:: Dataset extract
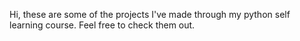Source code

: Hi, these are some of the projects I've made through my python self learning course. Feel free to check them out.
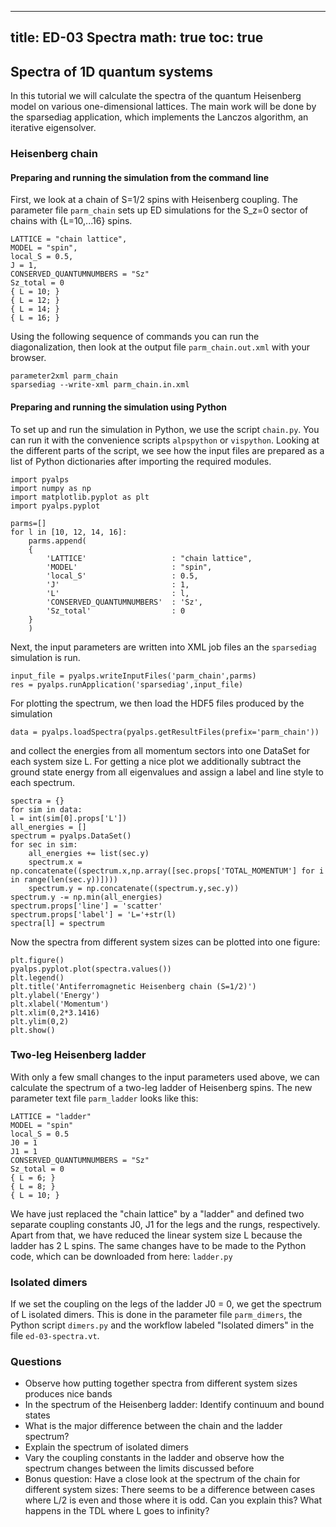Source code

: 
---
title: ED-03 Spectra
math: true
toc: true
---

## Spectra of 1D quantum systems

In this tutorial we will calculate the spectra of the quantum Heisenberg model on various one-dimensional lattices. The main work will be done by the sparsediag application, which implements the Lanczos algorithm, an iterative eigensolver.

### Heisenberg chain

#### Preparing and running the simulation from the command line

First, we look at a chain of S=1/2 spins with Heisenberg coupling. The parameter file `parm_chain` sets up ED simulations for the S_z=0 sector of chains with {L=10,...16} spins.

    LATTICE = "chain lattice", 
    MODEL = "spin",
    local_S = 0.5,
    J = 1,
    CONSERVED_QUANTUMNUMBERS = "Sz"
    Sz_total = 0
    { L = 10; }
    { L = 12; }
    { L = 14; }
    { L = 16; }
    
Using the following sequence of commands you can run the diagonalization, then look at the output file `parm_chain.out.xml` with your browser.

    parameter2xml parm_chain
    sparsediag --write-xml parm_chain.in.xml

#### Preparing and running the simulation using Python

To set up and run the simulation in Python, we use the script `chain.py`. You can run it with the convenience scripts `alpspython` or `vispython`.
Looking at the different parts of the script, we see how the input files are prepared as a list of Python dictionaries after importing the required modules.

    import pyalps
    import numpy as np
    import matplotlib.pyplot as plt
    import pyalps.pyplot

    parms=[]
    for l in [10, 12, 14, 16]:
        parms.append(
        { 
            'LATTICE'                   : "chain lattice", 
            'MODEL'                     : "spin",
            'local_S'                   : 0.5,
            'J'                         : 1,
            'L'                         : l,
            'CONSERVED_QUANTUMNUMBERS'  : 'Sz',
            'Sz_total'                  : 0
        }
        )
        
Next, the input parameters are written into XML job files an the `sparsediag` simulation is run.

    input_file = pyalps.writeInputFiles('parm_chain',parms)
    res = pyalps.runApplication('sparsediag',input_file)
    
For plotting the spectrum, we then load the HDF5 files produced by the simulation

    data = pyalps.loadSpectra(pyalps.getResultFiles(prefix='parm_chain'))
    
and collect the energies from all momentum sectors into one DataSet for each system size L. For getting a nice plot we additionally subtract the ground state energy from all eigenvalues and assign a label and line style to each spectrum.

    spectra = {}
    for sim in data:
    l = int(sim[0].props['L'])
    all_energies = []
    spectrum = pyalps.DataSet()
    for sec in sim:
        all_energies += list(sec.y)
        spectrum.x = np.concatenate((spectrum.x,np.array([sec.props['TOTAL_MOMENTUM'] for i in range(len(sec.y))])))
        spectrum.y = np.concatenate((spectrum.y,sec.y))
    spectrum.y -= np.min(all_energies)
    spectrum.props['line'] = 'scatter'
    spectrum.props['label'] = 'L='+str(l)
    spectra[l] = spectrum
    
Now the spectra from different system sizes can be plotted into one figure:

    plt.figure()
    pyalps.pyplot.plot(spectra.values())
    plt.legend()
    plt.title('Antiferromagnetic Heisenberg chain (S=1/2)')
    plt.ylabel('Energy')
    plt.xlabel('Momentum')
    plt.xlim(0,2*3.1416)
    plt.ylim(0,2)
    plt.show()

### Two-leg Heisenberg ladder

With only a few small changes to the input parameters used above, we can calculate the spectrum of a two-leg ladder of Heisenberg spins. The new parameter text file `parm_ladder` looks like this:

    LATTICE = "ladder"
    MODEL = "spin"
    local_S = 0.5
    J0 = 1
    J1 = 1
    CONSERVED_QUANTUMNUMBERS = "Sz"
    Sz_total = 0
    { L = 6; }
    { L = 8; }
    { L = 10; }
    
We have just replaced the "chain lattice" by a "ladder" and defined two separate coupling constants J0, J1 for the legs and the rungs, respectively. Apart from that, we have reduced the linear system size L because the ladder has 2 L spins. The same changes have to be made to the Python code, which can be downloaded from here: `ladder.py`

### Isolated dimers

If we set the coupling on the legs of the ladder J0 = 0, we get the spectrum of L isolated dimers. This is done in the parameter file `parm_dimers`, the Python script `dimers.py` and the workflow labeled "Isolated dimers" in the file `ed-03-spectra.vt`.

### Questions

- Observe how putting together spectra from different system sizes produces nice bands
- In the spectrum of the Heisenberg ladder: Identify continuum and bound states
- What is the major difference between the chain and the ladder spectrum?
- Explain the spectrum of isolated dimers
- Vary the coupling constants in the ladder and observe how the spectrum changes between the limits discussed before
- Bonus question: Have a close look at the spectrum of the chain for different system sizes: There seems to be a difference between cases where L/2 is even and those where it is odd. Can you explain this? What happens in the TDL where L goes to infinity?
::::
**Required work**: Images are to be excluded, and each record above written out word for word.

**Solution to this task**:
Source code

: Hi, these are some of the projects I've made through my python self learning course. Feel free to check them out.
Source code

: 
---
title: ED-03 Spectra
math: true
toc: true
---

## Spectra of 1D quantum systems

In this tutorial we will calculate the spectra of the quantum Heisenberg model on various one-dimensional lattices. The main work will be done by the sparsediag application, which implements the Lanczos algorithm, an iterative eigensolver.

### Heisenberg chain

#### Preparing and running the simulation from the command line

First, we look at a chain of S=1/2 spins with Heisenberg coupling. The parameter file `parm_chain` sets up ED simulations for the S_z=0 sector of chains with {L=10,...16} spins.

    LATTICE = "chain lattice", 
    MODEL = "spin",
    local_S = 0.5,
    J = 1,
    CONSERVED_QUANTUMNUMBERS = "Sz"
    Sz_total = 0
    { L = 10; }
    { L = 12; }
    { L = 14; }
    { L = 16; }
    
Using the following sequence of commands you can run the diagonalization, then look at the output file `parm_chain.out.xml` with your browser.

    parameter2xml parm_chain
    sparsediag --write-xml parm_chain.in.xml

#### Preparing and running the simulation using Python

To set up and run the simulation in Python, we use the script `chain.py`. You can run it with the convenience scripts `alpspython` or `vispython`.
Looking at the different parts of the script, we see how the input files are prepared as a list of Python dictionaries after importing the required modules.

    import pyalps
    import numpy as np
    import matplotlib.pyplot as plt
    import pyalps.pyplot

    parms=[]
    for l in [10, 12, 14, 16]:
        parms.append(
        { 
            'LATTICE'                   : "chain lattice", 
            'MODEL'                     : "spin",
            'local_S'                   : 0.5,
            'J'                         : 1,
            'L'                         : l,
            'CONSERVED_QUANTUMNUMBERS'  : 'Sz',
            'Sz_total'                  : 0
        }
        )
        
Next, the input parameters are written into XML job files an the `sparsediag` simulation is run.

    input_file = pyalps.writeInputFiles('parm_chain',parms)
    res = pyalps.runApplication('sparsediag',input_file)
    
For plotting the spectrum, we then load the HDF5 files produced by the simulation

    data = pyalps.loadSpectra(pyalps.getResultFiles(prefix='parm_chain'))
    
and collect the energies from all momentum sectors into one DataSet for each system size L. For getting a nice plot we additionally subtract the ground state energy from all eigenvalues and assign a label and line style to each spectrum.

    spectra = {}
    for sim in data:
    l = int(sim[0].props['L'])
    all_energies = []
    spectrum = pyalps.DataSet()
    for sec in sim:
        all_energies += list(sec.y)
        spectrum.x = np.concatenate((spectrum.x,np.array([sec.props['TOTAL_MOMENTUM'] for i in range(len(sec.y))])))
        spectrum.y = np.concatenate((spectrum.y,sec.y))
    spectrum.y -= np.min(all_energies)
    spectrum.props['line'] = 'scatter'
    spectrum.props['label'] = 'L='+str(l)
    spectra[l] = spectrum
    
Now the spectra from different system sizes can be plotted into one figure:

    plt.figure()
    pyalps.pyplot.plot(spectra.values())
    plt.legend()
    plt.title('Antiferromagnetic Heisenberg chain (S=1/2)')
    plt.ylabel('Energy')
    plt.xlabel('Momentum')
    plt.xlim(0,2*3.1416)
    plt.ylim(0,2)
    plt.show()

### Two-leg Heisenberg ladder

With only a few small changes to the input parameters used above, we can calculate the spectrum of a two-leg ladder of Heisenberg spins. The new parameter text file `parm_ladder` looks like this:

    LATTICE = "ladder"
    MODEL = "spin"
    local_S = 0.5
    J0 = 1
    J1 = 1
    CONSERVED_QUANTUMNUMBERS = "Sz"
    Sz_total = 0
    { L = 6; }
    { L = 8; }
    { L = 10; }
    
We have just replaced the "chain lattice" by a "ladder" and defined two separate coupling constants J0, J1 for the legs and the rungs, respectively. Apart from that, we have reduced the linear system size L because the ladder has 2 L spins. The same changes have to be made to the Python code, which can be downloaded from here: `ladder.py`

### Isolated dimers

If we set the coupling on the legs of the ladder J0 = 0, we get the spectrum of L isolated dimers. This is done in the parameter file `parm_dimers`, the Python script `dimers.py` and the workflow labeled "Isolated dimers" in the file `ed-03-spectra.vt`.

### Questions

- Observe how putting together spectra from different system sizes produces nice bands
- In the spectrum of the Heisenberg ladder: Identify continuum and bound states
- What is the major difference between the chain and the ladder spectrum?
- Explain the spectrum of isolated dimers
- Vary the coupling constants in the ladder and observe how the spectrum changes between the limits discussed before
- Bonus question: Have a close look at the spectrum of the chain for different system sizes: There seems to be a difference between cases where L/2 is even and those where it is odd. Can you explain this? What happens in the TDL where L goes to infinity?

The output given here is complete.